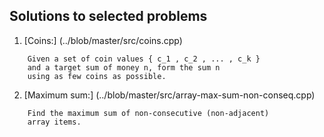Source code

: ## Solutions to selected problems

1. [Coins:] (../blob/master/src/coins.cpp)
```
    Given a set of coin values { c_1 , c_2 , ... , c_k }
    and a target sum of money n, form the sum n 
    using as few coins as possible.
```
2. [Maximum sum:] (../blob/master/src/array-max-sum-non-conseq.cpp)
```
    Find the maximum sum of non-consecutive (non-adjacent)
    array items.
```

******

What to work on =>
Show each line of the material holding "master".

Problem solution =>
1. [Coins:] (../blob/master/src/coins.cpp)
2. [Maximum sum:] (../blob/master/src/array-max-sum-non-conseq.cpp)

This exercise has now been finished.